Labor MP Anthony Byrne quits politics after IBAC inquiry

A Labor MP has confirmed he will not contest the next election after a deeply damaging appearance at Victoria’s anti-corruption watchdog.

Embattled MP Anthony Byrne has confirmed he will not contest the next Federal election, bowing to months of pressure for the Labor veteran to step down.

The MP for Holt has sensationally turned on former Labor power operative Adem Somyurek, sparking a Victorian anti-corruption watchdog investigation into his former close ally.

But in turn, he was forced to come to terms with his own misconduct.

Mr Byrne revealed that he engaged in branch stacking and hired taxpayer funded staff who did not show up for work but instead performed factional duties.

Although branch stacking is not illegal, it is against party rules. However, the use of taxpayer-funded personnel to perform party political work is not permitted.

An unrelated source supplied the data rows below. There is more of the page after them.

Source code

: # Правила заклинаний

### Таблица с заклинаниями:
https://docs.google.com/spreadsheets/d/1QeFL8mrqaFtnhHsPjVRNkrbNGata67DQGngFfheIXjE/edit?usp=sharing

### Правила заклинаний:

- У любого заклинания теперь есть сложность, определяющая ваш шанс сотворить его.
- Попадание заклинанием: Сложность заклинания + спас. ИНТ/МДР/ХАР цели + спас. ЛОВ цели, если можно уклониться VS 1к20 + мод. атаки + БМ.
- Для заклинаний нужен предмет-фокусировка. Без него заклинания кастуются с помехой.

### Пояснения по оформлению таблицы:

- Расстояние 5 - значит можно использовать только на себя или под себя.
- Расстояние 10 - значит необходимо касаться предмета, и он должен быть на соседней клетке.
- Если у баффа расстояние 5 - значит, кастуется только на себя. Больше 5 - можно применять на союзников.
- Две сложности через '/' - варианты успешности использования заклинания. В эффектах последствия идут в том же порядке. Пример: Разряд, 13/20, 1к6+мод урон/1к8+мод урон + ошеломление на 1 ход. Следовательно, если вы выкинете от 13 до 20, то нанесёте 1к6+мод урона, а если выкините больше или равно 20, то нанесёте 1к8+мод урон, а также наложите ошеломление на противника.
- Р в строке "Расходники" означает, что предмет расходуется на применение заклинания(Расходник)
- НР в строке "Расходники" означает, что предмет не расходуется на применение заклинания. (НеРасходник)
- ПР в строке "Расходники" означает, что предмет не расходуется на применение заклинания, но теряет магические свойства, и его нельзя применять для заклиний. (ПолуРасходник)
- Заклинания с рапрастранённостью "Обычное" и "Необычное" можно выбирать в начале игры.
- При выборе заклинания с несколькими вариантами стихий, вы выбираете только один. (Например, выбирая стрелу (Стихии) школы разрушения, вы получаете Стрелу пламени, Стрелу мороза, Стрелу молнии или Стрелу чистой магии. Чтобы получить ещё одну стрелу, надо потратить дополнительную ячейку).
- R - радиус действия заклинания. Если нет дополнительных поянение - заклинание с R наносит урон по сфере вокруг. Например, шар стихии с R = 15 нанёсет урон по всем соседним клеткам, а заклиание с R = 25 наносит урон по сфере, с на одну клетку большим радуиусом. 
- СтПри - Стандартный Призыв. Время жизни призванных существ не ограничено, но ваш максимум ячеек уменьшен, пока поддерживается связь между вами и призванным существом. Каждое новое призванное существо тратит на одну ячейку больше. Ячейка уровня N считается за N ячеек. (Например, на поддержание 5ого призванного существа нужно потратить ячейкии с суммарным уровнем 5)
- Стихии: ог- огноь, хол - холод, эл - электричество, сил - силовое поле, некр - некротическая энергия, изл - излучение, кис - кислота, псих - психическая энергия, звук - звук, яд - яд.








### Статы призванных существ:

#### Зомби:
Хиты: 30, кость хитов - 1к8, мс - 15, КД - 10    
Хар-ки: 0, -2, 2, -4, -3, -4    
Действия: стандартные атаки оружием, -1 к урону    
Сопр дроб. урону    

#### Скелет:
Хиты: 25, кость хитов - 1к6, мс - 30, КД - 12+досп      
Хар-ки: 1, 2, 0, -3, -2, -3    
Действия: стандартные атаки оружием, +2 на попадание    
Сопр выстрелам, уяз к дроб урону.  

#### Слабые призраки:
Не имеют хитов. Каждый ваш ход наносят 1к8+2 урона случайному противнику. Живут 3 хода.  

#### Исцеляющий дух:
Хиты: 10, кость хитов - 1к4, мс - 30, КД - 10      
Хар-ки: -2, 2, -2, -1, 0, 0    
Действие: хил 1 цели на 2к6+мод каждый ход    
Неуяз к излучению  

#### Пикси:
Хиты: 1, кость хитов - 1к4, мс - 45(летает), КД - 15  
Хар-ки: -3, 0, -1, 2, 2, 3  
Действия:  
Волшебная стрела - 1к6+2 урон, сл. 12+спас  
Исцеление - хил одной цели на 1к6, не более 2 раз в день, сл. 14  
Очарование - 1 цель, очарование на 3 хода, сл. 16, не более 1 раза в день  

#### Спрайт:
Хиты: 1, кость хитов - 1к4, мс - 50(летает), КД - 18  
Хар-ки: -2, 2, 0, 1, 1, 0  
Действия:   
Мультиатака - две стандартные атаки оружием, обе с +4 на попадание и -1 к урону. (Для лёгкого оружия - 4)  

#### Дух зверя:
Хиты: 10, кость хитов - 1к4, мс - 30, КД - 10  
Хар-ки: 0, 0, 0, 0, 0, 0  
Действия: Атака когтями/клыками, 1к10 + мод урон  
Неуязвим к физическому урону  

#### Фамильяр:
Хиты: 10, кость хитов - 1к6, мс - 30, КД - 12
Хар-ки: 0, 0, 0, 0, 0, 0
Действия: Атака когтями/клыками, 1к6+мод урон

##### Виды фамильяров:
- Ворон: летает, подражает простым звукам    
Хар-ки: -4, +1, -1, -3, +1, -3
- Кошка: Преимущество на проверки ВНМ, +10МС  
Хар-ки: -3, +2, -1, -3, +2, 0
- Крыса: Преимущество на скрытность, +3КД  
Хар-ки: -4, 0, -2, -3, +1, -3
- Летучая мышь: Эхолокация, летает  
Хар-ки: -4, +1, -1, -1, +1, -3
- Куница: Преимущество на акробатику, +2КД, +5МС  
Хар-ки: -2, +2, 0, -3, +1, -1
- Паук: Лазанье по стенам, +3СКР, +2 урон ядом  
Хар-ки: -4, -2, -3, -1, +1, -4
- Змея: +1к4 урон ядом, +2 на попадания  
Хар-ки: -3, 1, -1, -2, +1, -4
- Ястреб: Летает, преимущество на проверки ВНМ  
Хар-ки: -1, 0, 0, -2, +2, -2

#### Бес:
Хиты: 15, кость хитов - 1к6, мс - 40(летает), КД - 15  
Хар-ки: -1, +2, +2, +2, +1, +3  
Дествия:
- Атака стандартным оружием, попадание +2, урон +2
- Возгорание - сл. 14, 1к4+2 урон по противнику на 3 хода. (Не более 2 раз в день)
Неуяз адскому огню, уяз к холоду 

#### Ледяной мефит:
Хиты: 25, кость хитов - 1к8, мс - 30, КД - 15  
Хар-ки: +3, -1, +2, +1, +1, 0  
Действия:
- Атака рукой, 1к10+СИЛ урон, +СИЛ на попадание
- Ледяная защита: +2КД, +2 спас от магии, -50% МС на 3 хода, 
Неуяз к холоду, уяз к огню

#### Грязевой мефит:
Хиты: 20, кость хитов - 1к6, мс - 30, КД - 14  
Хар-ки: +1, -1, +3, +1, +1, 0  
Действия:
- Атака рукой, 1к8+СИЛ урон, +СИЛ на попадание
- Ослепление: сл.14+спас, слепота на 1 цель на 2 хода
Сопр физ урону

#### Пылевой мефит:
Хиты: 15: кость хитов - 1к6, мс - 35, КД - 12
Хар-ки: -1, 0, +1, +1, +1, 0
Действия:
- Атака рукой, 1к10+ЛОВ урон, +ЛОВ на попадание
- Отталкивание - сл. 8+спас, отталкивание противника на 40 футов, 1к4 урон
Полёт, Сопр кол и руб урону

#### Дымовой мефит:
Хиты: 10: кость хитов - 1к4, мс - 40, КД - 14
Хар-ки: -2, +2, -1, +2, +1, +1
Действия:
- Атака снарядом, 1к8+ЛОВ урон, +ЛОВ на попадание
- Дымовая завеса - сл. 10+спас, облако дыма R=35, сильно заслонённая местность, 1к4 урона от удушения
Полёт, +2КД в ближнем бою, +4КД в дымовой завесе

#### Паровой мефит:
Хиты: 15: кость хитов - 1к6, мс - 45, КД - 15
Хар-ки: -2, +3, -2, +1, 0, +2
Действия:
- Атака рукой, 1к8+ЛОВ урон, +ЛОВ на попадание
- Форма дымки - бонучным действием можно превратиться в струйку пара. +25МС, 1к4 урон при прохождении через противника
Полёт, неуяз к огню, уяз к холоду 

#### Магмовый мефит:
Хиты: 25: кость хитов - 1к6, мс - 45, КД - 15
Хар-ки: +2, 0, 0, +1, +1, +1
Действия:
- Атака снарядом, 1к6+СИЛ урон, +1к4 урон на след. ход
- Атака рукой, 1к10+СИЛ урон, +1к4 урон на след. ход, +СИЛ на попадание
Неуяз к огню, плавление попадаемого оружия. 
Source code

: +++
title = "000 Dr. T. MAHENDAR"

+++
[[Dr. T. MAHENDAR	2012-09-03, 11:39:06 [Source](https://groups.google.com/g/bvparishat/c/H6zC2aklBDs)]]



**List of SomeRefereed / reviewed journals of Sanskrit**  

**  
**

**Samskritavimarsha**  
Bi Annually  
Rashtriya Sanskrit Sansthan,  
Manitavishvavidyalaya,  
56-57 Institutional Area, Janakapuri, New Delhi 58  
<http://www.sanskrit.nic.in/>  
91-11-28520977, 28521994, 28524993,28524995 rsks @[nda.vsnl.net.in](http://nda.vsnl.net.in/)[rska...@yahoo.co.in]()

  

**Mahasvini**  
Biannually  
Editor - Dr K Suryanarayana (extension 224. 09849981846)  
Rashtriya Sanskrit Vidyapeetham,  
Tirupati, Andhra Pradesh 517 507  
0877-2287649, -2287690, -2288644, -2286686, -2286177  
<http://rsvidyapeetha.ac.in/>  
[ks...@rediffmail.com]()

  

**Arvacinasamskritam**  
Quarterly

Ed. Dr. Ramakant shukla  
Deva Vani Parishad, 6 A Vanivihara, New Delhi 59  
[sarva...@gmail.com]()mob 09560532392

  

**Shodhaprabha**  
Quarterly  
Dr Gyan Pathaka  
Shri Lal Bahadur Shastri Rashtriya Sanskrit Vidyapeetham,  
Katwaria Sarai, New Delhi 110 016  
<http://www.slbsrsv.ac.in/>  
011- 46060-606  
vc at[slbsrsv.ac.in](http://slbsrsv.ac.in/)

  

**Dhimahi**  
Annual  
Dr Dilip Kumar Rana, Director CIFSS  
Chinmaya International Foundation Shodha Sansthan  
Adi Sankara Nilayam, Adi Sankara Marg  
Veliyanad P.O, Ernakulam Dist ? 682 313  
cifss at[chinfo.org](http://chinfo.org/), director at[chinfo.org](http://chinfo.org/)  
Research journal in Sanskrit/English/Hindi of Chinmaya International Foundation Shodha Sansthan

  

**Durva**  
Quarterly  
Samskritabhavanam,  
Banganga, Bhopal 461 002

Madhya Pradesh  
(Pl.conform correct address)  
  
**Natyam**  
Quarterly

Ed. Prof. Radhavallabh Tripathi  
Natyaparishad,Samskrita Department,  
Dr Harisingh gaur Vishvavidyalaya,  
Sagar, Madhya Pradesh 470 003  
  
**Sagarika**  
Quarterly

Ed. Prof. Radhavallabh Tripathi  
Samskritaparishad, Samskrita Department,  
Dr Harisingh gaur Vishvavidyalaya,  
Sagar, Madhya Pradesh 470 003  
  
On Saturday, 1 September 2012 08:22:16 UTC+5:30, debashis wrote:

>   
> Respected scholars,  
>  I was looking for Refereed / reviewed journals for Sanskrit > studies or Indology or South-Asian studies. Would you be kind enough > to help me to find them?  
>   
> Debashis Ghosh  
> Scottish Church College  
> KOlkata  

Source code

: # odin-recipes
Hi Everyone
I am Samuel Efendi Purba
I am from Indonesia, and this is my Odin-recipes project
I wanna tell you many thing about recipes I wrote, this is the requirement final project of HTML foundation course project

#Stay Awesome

Labor leader Anthony Albanese has publicly backed Mr Byrne despite referring the misuse of taxpayers’ funds to the Treasury for further investigation.

The Department of Finance is responsible for assessing whether MPs have used taxpayer-funded resources appropriately.

In a letter to the party announcing his retirement, Mr Byrne referred to his role in the IBAC inquiry.

“It involved giving public testimony which I knew could have implications for my role in parliament, but that didn’t stop me from doing what I knew I had to do,” he said. .

“I believe I have helped protect the Australian Labor Party, of which I will continue to be a member and to whom I owe a debt of gratitude and love.”

Mr Byrne, who entered parliament in 1999 and was re-elected eight times, also resigned from his role on a powerful national security committee last year.